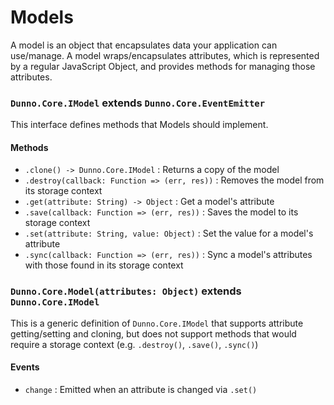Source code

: # Models
A model is an object that encapsulates data your application can use/manage. A model wraps/encapsulates attributes, which is represented by a regular JavaScript Object, and provides methods for managing those attributes.

### `Dunno.Core.IModel` extends `Dunno.Core.EventEmitter`
This interface defines methods that Models should implement.

#### Methods
+ `.clone() -> Dunno.Core.IModel` : Returns a copy of the model
+ `.destroy(callback: Function => (err, res))` : Removes the model from its storage context
+ `.get(attribute: String) -> Object` : Get a model's attribute
+ `.save(callback: Function => (err, res))` : Saves the model to its storage context
+ `.set(attribute: String, value: Object)` : Set the value for a model's attribute
+ `.sync(callback: Function => (err, res))` : Sync a model's attributes with those found in its storage context

### `Dunno.Core.Model(attributes: Object)` extends `Dunno.Core.IModel`
This is a generic definition of `Dunno.Core.IModel` that supports attribute getting/setting and cloning, but does not support methods that would require a storage context (e.g. `.destroy()`, `.save()`, `.sync()`)

#### Events
+ `change` : Emitted when an attribute is changed via `.set()`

○ ○ ○ ○ ○ ○ ○

Task item:
From the line that contains "#### Methods" down to the last line of the material above, copy every line word for word, both ends included.

Solved problem:
#### Methods
+ `.clone() -> Dunno.Core.IModel` : Returns a copy of the model
+ `.destroy(callback: Function => (err, res))` : Removes the model from its storage context
+ `.get(attribute: String) -> Object` : Get a model's attribute
+ `.save(callback: Function => (err, res))` : Saves the model to its storage context
+ `.set(attribute: String, value: Object)` : Set the value for a model's attribute
+ `.sync(callback: Function => (err, res))` : Sync a model's attributes with those found in its storage context

### `Dunno.Core.Model(attributes: Object)` extends `Dunno.Core.IModel`
This is a generic definition of `Dunno.Core.IModel` that supports attribute getting/setting and cloning, but does not support methods that would require a storage context (e.g. `.destroy()`, `.save()`, `.sync()`)

#### Events
+ `change` : Emitted when an attribute is changed via `.set()`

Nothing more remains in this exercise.